Tanpa sadar Elsa menjawab dengan anggukan.
"Ayo kita berbicara dengan cara perempuan."
Elsa terkikik, "Memangnya apa yang akan Mom bicarakan denganku?"
"Menyangkut hal penting tentang Rexan, baby. Kamu sudah tidur dengannya?"
Elsa
terkadang tak suka dengan sifat blak-blakan ibunya. Ketika berbicara
dengan ibunya, ia selalu tak memiliki privasi. Kalau dipikir-pikir
ibunya itu hampir mirip dengan Kenia.
"Mom sudah tau jawabannya. Apa ia memakai pengaman?"
Elsa mengerutkan bibir mengingat-ingat. "Ya Mom, sepertinya begitu."
"Baguslah. Ingatkan ia untuk selalu memakai pengaman. Mom tidak mau kamu hamil di usia muda baby. Lalu, apa kamu mencintainya?"
"Aku mencintainya Mom. Apa itu bagus?"
"Ya, kamu harus bisa membuatnya mencintaimu juga. Kalau ia tak kunjung membalas, tinggalkan saja.
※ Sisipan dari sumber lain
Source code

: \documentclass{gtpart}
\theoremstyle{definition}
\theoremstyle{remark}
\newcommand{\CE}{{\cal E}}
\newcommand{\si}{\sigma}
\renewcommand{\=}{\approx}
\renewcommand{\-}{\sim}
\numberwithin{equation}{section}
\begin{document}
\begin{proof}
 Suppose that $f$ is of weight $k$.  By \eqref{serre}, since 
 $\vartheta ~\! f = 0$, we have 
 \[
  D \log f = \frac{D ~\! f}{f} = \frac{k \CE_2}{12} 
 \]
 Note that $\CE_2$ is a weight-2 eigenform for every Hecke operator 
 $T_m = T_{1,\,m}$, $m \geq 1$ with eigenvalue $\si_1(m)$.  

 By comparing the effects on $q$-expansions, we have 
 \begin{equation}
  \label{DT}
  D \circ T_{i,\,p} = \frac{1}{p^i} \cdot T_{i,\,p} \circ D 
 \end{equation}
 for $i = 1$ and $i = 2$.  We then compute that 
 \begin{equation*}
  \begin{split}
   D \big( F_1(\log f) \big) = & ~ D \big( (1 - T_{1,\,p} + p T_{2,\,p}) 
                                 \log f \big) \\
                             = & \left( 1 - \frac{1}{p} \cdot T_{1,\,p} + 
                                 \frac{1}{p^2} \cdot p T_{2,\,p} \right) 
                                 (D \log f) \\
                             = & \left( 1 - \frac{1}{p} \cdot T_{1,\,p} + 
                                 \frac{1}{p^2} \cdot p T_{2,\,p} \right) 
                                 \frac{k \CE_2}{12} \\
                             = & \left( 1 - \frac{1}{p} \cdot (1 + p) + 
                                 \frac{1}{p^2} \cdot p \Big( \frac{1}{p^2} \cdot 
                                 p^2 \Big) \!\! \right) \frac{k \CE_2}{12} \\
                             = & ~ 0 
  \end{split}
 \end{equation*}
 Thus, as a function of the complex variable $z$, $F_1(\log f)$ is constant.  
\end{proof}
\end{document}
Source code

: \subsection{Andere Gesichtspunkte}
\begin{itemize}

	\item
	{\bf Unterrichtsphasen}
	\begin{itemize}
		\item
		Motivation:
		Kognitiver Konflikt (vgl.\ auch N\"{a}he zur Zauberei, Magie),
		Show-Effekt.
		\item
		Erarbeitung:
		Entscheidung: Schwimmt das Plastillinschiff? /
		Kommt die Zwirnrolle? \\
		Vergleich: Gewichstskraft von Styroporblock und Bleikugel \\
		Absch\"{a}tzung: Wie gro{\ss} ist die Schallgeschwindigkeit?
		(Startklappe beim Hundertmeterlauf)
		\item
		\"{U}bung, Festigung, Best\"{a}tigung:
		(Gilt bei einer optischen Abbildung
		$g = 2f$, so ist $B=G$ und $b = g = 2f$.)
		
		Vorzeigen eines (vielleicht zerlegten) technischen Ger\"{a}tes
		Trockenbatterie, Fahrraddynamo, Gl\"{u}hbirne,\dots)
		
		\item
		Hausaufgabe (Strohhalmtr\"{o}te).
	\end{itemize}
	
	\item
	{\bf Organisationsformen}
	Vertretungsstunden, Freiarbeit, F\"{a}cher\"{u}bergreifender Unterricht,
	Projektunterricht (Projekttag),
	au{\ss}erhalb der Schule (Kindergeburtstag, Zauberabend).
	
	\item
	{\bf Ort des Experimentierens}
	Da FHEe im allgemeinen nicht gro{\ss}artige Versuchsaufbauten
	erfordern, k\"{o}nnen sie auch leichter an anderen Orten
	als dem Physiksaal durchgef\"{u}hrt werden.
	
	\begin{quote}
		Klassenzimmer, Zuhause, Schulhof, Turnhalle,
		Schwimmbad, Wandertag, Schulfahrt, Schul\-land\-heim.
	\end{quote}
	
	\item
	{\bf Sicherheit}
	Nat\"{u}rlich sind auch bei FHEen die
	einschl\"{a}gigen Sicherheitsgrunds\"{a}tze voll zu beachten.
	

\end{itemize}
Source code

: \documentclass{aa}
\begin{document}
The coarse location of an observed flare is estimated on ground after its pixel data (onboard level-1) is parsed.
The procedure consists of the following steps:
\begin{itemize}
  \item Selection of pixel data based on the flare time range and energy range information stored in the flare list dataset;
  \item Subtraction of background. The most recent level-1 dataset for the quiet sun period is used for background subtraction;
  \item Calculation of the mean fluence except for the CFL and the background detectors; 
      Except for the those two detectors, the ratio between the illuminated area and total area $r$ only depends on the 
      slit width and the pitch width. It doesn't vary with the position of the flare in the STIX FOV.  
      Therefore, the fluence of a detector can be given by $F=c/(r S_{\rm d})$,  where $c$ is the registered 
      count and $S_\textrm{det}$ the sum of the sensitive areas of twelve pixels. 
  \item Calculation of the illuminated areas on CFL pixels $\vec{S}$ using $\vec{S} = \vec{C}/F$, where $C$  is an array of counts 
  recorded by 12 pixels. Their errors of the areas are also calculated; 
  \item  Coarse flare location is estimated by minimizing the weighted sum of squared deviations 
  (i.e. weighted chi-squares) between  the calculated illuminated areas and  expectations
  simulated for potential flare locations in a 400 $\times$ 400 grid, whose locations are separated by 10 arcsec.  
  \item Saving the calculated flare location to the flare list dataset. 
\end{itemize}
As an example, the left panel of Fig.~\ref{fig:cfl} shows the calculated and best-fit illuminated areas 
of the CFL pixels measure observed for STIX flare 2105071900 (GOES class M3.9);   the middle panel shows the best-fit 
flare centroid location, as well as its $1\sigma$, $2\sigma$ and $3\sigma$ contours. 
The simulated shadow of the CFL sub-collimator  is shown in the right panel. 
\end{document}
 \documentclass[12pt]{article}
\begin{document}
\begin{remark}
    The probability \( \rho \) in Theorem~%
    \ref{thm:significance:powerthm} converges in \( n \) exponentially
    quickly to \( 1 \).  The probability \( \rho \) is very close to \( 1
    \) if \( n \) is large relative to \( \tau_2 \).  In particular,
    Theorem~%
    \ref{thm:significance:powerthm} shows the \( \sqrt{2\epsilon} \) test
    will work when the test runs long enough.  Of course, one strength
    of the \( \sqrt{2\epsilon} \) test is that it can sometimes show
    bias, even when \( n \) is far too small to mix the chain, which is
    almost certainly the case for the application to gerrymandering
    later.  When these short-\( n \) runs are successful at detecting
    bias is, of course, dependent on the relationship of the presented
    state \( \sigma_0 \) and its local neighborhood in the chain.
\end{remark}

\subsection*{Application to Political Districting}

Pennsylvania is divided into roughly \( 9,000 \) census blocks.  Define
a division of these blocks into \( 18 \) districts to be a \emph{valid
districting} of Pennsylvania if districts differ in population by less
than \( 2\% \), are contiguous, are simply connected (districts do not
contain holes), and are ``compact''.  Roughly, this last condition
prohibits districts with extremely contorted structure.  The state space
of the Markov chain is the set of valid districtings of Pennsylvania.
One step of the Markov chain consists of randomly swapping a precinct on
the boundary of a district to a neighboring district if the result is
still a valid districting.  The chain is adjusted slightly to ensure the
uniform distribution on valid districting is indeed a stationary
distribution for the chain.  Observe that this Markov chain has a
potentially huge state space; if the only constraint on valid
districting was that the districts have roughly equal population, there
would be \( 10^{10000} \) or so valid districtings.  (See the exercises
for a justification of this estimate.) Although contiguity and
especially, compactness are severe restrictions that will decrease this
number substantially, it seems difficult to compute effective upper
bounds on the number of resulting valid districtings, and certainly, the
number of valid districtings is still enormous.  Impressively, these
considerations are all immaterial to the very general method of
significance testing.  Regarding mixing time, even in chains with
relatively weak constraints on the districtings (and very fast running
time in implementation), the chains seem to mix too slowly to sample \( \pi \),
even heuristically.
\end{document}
Mengerti?"
Elsa sedikit tak setuju dengan ucapan ibunya. Meninggalkan Rexan? Apa bisa?
Dan yang sedang menjadi topik pembicaraan kini sudah memeluknya dari belakang. Entah kapan lelaki itu masuk ke apartementnya.
"Ya sudah Mom, nanti kuhubungi lagi. Aku mencintaimu."
"Mom juga baby."
Elsa
memutar badannya dan mundur. Membiarkan Rexan menghimpitnya ke pagar
balkon. Ia melihat tatapan redup lelaki itu yang berarti sedang
bergairah. Tiba-tiba timbul di benaknya untuk mengusili Rexan yang
mesum.
Dimulai dengan menggigit bibir bawahnya, kedua tangan Elsa kemudian meraba dada hingga perut Rexan.
"Kamu kemana saja?" ia bertanya dengan suara seraknya, menghindar halus ketika Rexan memajukan wajah untuk menciumnya.
"Tanganmu
Els." Rexan mengerang tanpa menjawab pertanyaan Elsa. Pasalnya, tangan
gadis itu semakin berani dengan mengusap gundukan di celananya,
terkadang meremasnya pelan.
"Kamu bergairah."
Rexan
menenggelamkan kepala di leher Elsa. Mendesah berat disana. Lengan
kokohnya semakin erat memeluk gadisnya. Hanya dengan tangannya saja,
gadisnya sanggup membuatnya ingin orgasme.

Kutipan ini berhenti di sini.